** WHAT YOU SHOULD DO **
Give back exactly the lines from the start of the entries below to the line holding "Имя микросервиса M1", that line included, and leave every picture out.

=== LISTED ENTRIES ===

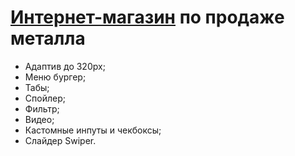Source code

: <h1><a href="https://jaroftd.github.io/metallo/">Интернет-магазин</a> по продаже металла</h1>
<ul>
  <li>Адаптив до 320px;</li>
  <li>Меню бургер;</li>
  <li>Табы;</li>
  <li>Спойлер;</li>
  <li>Фильтр;</li>
  <li>Видео;</li>
  <li>Кастомные инпуты и чекбоксы;</li>
  <li>Слайдер Swiper.</li>
</ul>
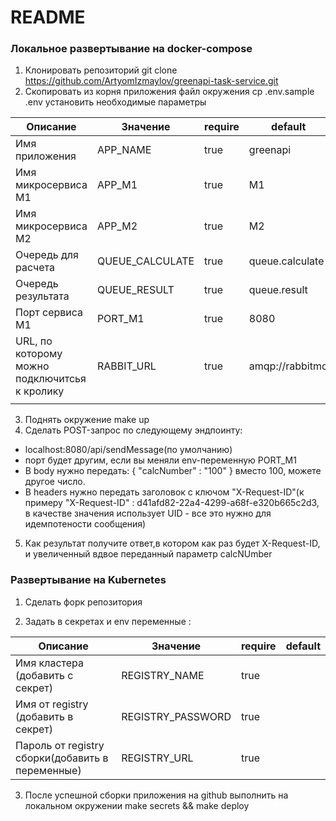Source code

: # README #

### Локальное развертывание на docker-compose  
1) Клонировать репозиторий git clone https://github.com/ArtyomIzmaylov/greenapi-task-service.git
2) Скопировать из корня приложения файл окружения cp .env.sample .env установить необходимые параметры

| Описание                                      | Значение | require | default  |
|-----------------------------------------------|----------|---------|----------|
| Имя приложения                                |     APP_NAME     | true    | greenapi |
| Имя микросервиса M1                           |      APP_M1    | true    | M1       |
| Имя микросервиса M2                           |       APP_M2   | true    | M2       |
| Очередь для расчета                           |      QUEUE_CALCULATE    | true    |  queue.calculate        |
| Очередь результата                            |      QUEUE_RESULT    | true    |     queue.result     |
| Порт сервиса M1                               |        PORT_M1  | true    |    8080      |
| URL, по которому можно подключитсья к кролику |        RABBIT_URL  | true    |      amqp://rabbitmq    |
|                                               |          |         |          |
3) Поднять окружение make up
4) Сделать POST-запрос по следующему эндпоинту:
* localhost:8080/api/sendMessage(по умолчанию)
* порт будет другим, если вы меняли env-переменную PORT_M1
* В body нужно передать:
  {
  "calcNumber" : "100"
  }
  вместо 100, можете другое число.
* В headers нужно передать заголовок с ключом "X-Request-ID"(к примеру "X-Request-ID" : d41afd82-22a4-4299-a68f-e320b665c2d3, в качестве значения использует UID - все это нужно для идемпотености сообщения)

5) Как результат получите ответ,в котором как раз будет X-Request-ID, и увеличенный вдвое переданный параметр calcNUmber

### Развертывание на Kubernetes
1) Сделать форк репозитория

2) Задать в секретах и env переменные :

| Описание                                         | Значение          | require | default  |
|--------------------------------------------------|-------------------|---------|----------|
| Имя кластера (добавить с секрет)                 | REGISTRY_NAME     | true    |  |
| Имя от registry (добавить в секрет)              | REGISTRY_PASSWORD | true    |        |
| Пароль от registry сборки(добавить в переменные) | REGISTRY_URL      | true    |        |

3) После успешной сборки приложения на github
   выполнить на локальном окружении make secrets && make deploy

===

** OUTPUT FOR THIS TASK **
Source code

: <h1><a href="https://jaroftd.github.io/metallo/">Интернет-магазин</a> по продаже металла</h1>
<ul>
  <li>Адаптив до 320px;</li>
  <li>Меню бургер;</li>
  <li>Табы;</li>
  <li>Спойлер;</li>
  <li>Фильтр;</li>
  <li>Видео;</li>
  <li>Кастомные инпуты и чекбоксы;</li>
  <li>Слайдер Swiper.</li>
</ul>
Source code

: # README #

### Локальное развертывание на docker-compose  
1) Клонировать репозиторий git clone https://github.com/ArtyomIzmaylov/greenapi-task-service.git
2) Скопировать из корня приложения файл окружения cp .env.sample .env установить необходимые параметры

| Описание                                      | Значение | require | default  |
|-----------------------------------------------|----------|---------|----------|
| Имя приложения                                |     APP_NAME     | true    | greenapi |
| Имя микросервиса M1                           |      APP_M1    | true    | M1       |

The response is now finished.